Misinterpretation #1:
Where is IHN most prevalent? What lifestage is most vulnerable? How large are Sockeye generally once they enter saltwater? Is IHN a naturally occurring virus in wild Pacific Salmon – like Sockeye? We have already covered this a million times, but you chose to quote something from the CFIA site and make it seem like young salmon are at great risk IHN outbreaks from salmon farms. However, you still refuse to back up your claims. Lastly, you also left out some other items from that site which provides some context around that bolded text you chose. If you are going to interpret do it properly. Good spin job!
The more you post, the more obvious it becomes that you don't understand much about wild salmon. But why would you? The wild salmon are the one thing that is slowing the expansion of these diseased cesspools.

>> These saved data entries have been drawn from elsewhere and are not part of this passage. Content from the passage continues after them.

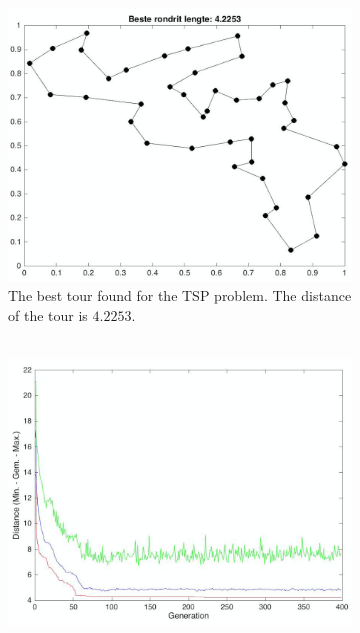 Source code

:
\begin{figure}[!]
\centering
\begin{subfigure}{.40\textwidth}
  \centering
  \includegraphics[width=1.2\linewidth]{../figures/figures_question_4/belgium_tour_path}
  \caption{The best tour found for the TSP problem. The distance of the tour is $4.2253$.\\ \ \\}
  \label{fig:belgium_tour_4_path}
\end{subfigure}%
\hspace{0.1\textwidth}
\begin{subfigure}{.45\textwidth}
  \centering
  \includegraphics[width=1.2\linewidth]{../figures/figures_question_4/belgium_tour_gen}

\end{subfigure}
\end{figure}
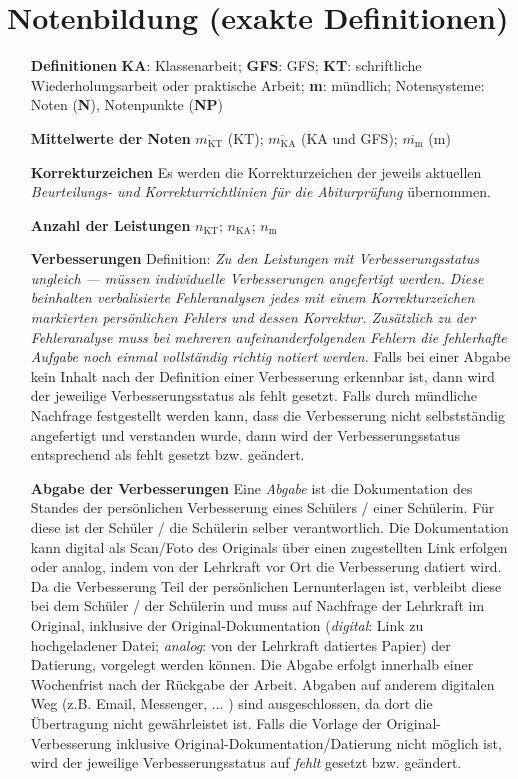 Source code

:\section{Notenbildung (exakte Definitionen)}

\begin{enumerate}[label=\textbf{\textbullet}, align=left, leftmargin=*]
	\item[\textbf{Definitionen}] { \scriptsize \textbf{KA}: Klassenarbeit; \textbf{GFS}: GFS; \textbf{KT}: schriftliche Wiederholungsarbeit oder praktische Arbeit; \textbf{m}: mündlich; Notensysteme: Noten (\textbf{N}), Notenpunkte (\textbf{NP}) }
	\item[\textbf{Mittelwerte der Noten}] $\overline{m_{\mathrm{KT}}}$ (KT); $\overline{m_{\mathrm{KA}}}$ (KA und GFS); $\overline{m_{\mathrm{m}}}$ (m)
	\item[\textbf{Korrekturzeichen}] Es werden die Korrekturzeichen der jeweils aktuellen \textit{\glqq Beurteilungs- und Korrekturrichtlinien für die Abiturprüfung\grqq{}} übernommen.
	\item[\textbf{Anzahl der Leistungen}] $n_{\mathrm{KT}}$; $n_{\mathrm{KA}}$; $n_{\mathrm{m}}$
	\item[\textbf{Verbesserungen}] { \scriptsize Definition: \glqq\textit{Zu den Leistungen mit Verbesserungsstatus ungleich \glqq ---\grqq{} müssen \textit{individuelle} Verbesserungen angefertigt werden. Diese beinhalten verbalisierte Fehleranalysen jedes mit einem Korrekturzeichen markierten \textit{persönlichen} Fehlers und dessen Korrektur. Zusätzlich zu der Fehleranalyse muss bei mehreren aufeinanderfolgenden Fehlern die fehlerhafte Aufgabe noch einmal vollständig richtig notiert werden.}\grqq{} Falls bei einer Abgabe kein Inhalt nach der Definition einer Verbesserung erkennbar ist, dann wird der jeweilige Verbesserungsstatus als \glqq fehlt\grqq{} gesetzt.  Falls durch mündliche Nachfrage festgestellt werden kann, dass die Verbesserung nicht selbstständig angefertigt und verstanden wurde, dann wird der Verbesserungsstatus entsprechend als \glqq fehlt\grqq{} gesetzt bzw. geändert.}
	\item[\textbf{Abgabe der Verbesserungen}] { \scriptsize Eine \glqq \textit{Abgabe}\grqq{} ist die Dokumentation des Standes der persönlichen Verbesserung eines Schülers / einer Schülerin. Für diese ist der Schüler / die Schülerin selber verantwortlich. Die Dokumentation kann digital als Scan/Foto des Originals über einen zugestellten Link erfolgen oder analog, indem von der Lehrkraft vor Ort die Verbesserung datiert wird. Da die Verbesserung Teil der persönlichen Lernunterlagen ist, verbleibt diese bei dem Schüler / der Schülerin und muss auf Nachfrage der Lehrkraft im Original, inklusive der Original-Dokumentation (\textit{digital}: Link zu hochgeladener Datei; \textit{analog}: von der Lehrkraft datiertes Papier) der Datierung, vorgelegt werden können. Die Abgabe erfolgt innerhalb einer Wochenfrist nach der Rückgabe der Arbeit. Abgaben auf anderem digitalen Weg (z.B. Email, Messenger, ... ) sind ausgeschlossen, da dort die Übertragung nicht gewährleistet ist. Falls die Vorlage der Original-Verbesserung inklusive Original-Dokumentation/Datierung nicht möglich ist, wird der jeweilige Verbesserungsstatus auf \glqq \textit{fehlt}\grqq{} gesetzt bzw. geändert.} 

\end{enumerate}
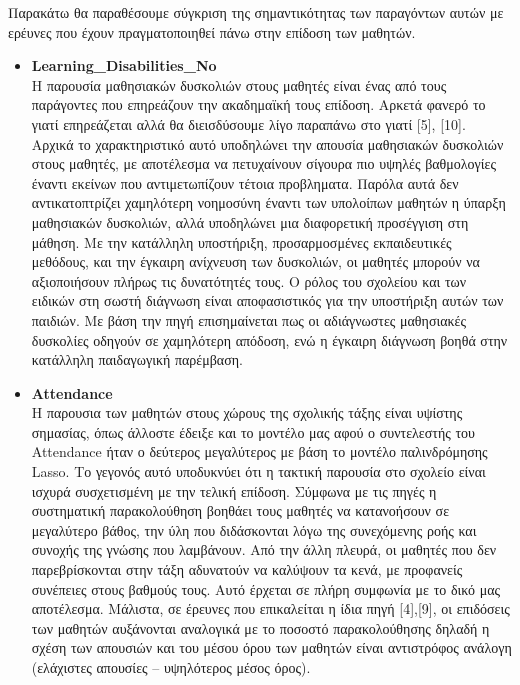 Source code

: \documentclass[12pt]{article}
\begin{document}
Παρακάτω θα παραθέσουμε σύγκριση της σημαντικότητας των παραγόντων αυτών με ερέυνες που έχουν πραγματοποιηθεί 
πάνω στην επίδοση των μαθητών.\\

\begin{itemize}
\item \textbf{Learning\_{Disabilities}\_{No}}\\
Η παρουσία μαθησιακών δυσκολιών στους μαθητές είναι ένας από τους παράγοντες που επηρεάζουν την ακαδημαϊκή τους επίδοση. Αρκετά φανερό το γιατί επηρεάζεται αλλά θα διεισδύσουμε λίγο παραπάνω στο γιατί [5], [10].
Αρχικά το χαρακτηριστικό αυτό υποδηλώνει την απουσία μαθησιακών δυσκολιών στους μαθητές, με αποτέλεσμα να πετυχαίνουν σίγουρα πιο υψηλές βαθμολογίες έναντι εκείνων που αντιμετωπίζουν τέτοια προβληματα.
Παρόλα αυτά δεν αντικατοπτρίζει χαμηλότερη νοημοσύνη έναντι των υπολοίπων μαθητών η ύπαρξη μαθησιακών δυσκολιών, αλλά υποδηλώνει μια διαφορετική προσέγγιση στη μάθηση. 
Με την κατάλληλη υποστήριξη, προσαρμοσμένες εκπαιδευτικές μεθόδους, και την έγκαιρη ανίχνευση των δυσκολιών, οι μαθητές μπορούν να αξιοποιήσουν πλήρως τις δυνατότητές τους. 
Ο ρόλος του σχολείου και των ειδικών στη σωστή διάγνωση είναι αποφασιστικός για την υποστήριξη αυτών των παιδιών. Με βάση την πηγή επισημαίνεται πως οι αδιάγνωστες μαθησιακές δυσκολίες οδηγούν σε 
χαμηλότερη απόδοση, ενώ η έγκαιρη διάγνωση βοηθά στην κατάλληλη παιδαγωγική παρέμβαση.

\item \textbf{Attendance}\\
Η παρουσια των μαθητών στους χώρους της σχολικής τάξης είναι υψίστης σημασίας, όπως άλλοστε έδειξε και 
το μοντέλο μας αφού ο συντελεστής του Attendance ήταν ο δεύτερος μεγαλύτερος με βάση το μοντέλο παλινδρόμησης Lasso. 
Το γεγονός αυτό υποδυκνύει ότι η τακτική παρουσία στο σχολείο είναι ισχυρά συσχετισμένη με την τελική επίδοση.
Σύμφωνα με τις πηγές η συστηματική παρακολούθηση βοηθάει τους μαθητές να κατανοήσουν σε μεγαλύτερο βάθος,
την ύλη που διδάσκονται λόγω της συνεχόμενης ροής και συνοχής της γνώσης που λαμβάνουν. Από την άλλη πλευρά,
οι μαθητές που δεν παρεβρίσκονται στην τάξη αδυνατούν να καλύψουν τα κενά, με προφανείς συνέπειες στους βαθμούς τους.
Αυτό έρχεται σε πλήρη συμφωνία με το δικό μας αποτέλεσμα. Μάλιστα, σε έρευνες που επικαλείται η ίδια πηγή [4],[9], 
οι επιδόσεις των μαθητών αυξάνονται αναλογικά με το ποσοστό παρακολούθησης δηλαδή η σχέση των απουσιών
και του μέσου όρου των μαθητών είναι αντιστρόφος ανάλογη (ελάχιστες απουσίες – υψηλότερος μέσος όρος).


\end{itemize}
\end{document}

If you did a little research on the sockeye salmons life cycle you would know that a sockeye hatches in a river upstream of a fresh water lake. Once hatched it will spend a year of it's life in the fresh water lake. When the infected adult sockeye return and swim through that lake they drop the virus, infecting the young sockeye fry. IHN can survive in fresh water for up to seven weeks. Even while the adult sockeye are spawning and after they die they are releasing the IHN virus and the stream flow is carrying the virus down into the lake, where the sockeye fry are waiting to eat the decomposing particles. The sockeye fry have no chance of survival.
Of course wild salmon are natural carries of the disease. However they are not all infected...... until they swim past one of the infected feedlot cesspools. That's why we hear the spin as to how fast the feedlot was cleaned up. The feedlot salmon are already destined to die, however the industry knows these cesspools are major killers of wild salmon and that is the reason they are required to be cleaned up so quickly.
Unfortunately there are a couple of problems, first the IHN infected salmon don't usually show any physical symptoms of the disease. Second the feedlots for whatever reason don't do regular sampling and if they do the lab results can take weeks before they are completed. For weeks and likely months, the feedlots are spewing the virus infecting every wild salmon passing by.
The worst part of the last outbreak of IHN is.......... it's happened in the middle of the wild salmon migration.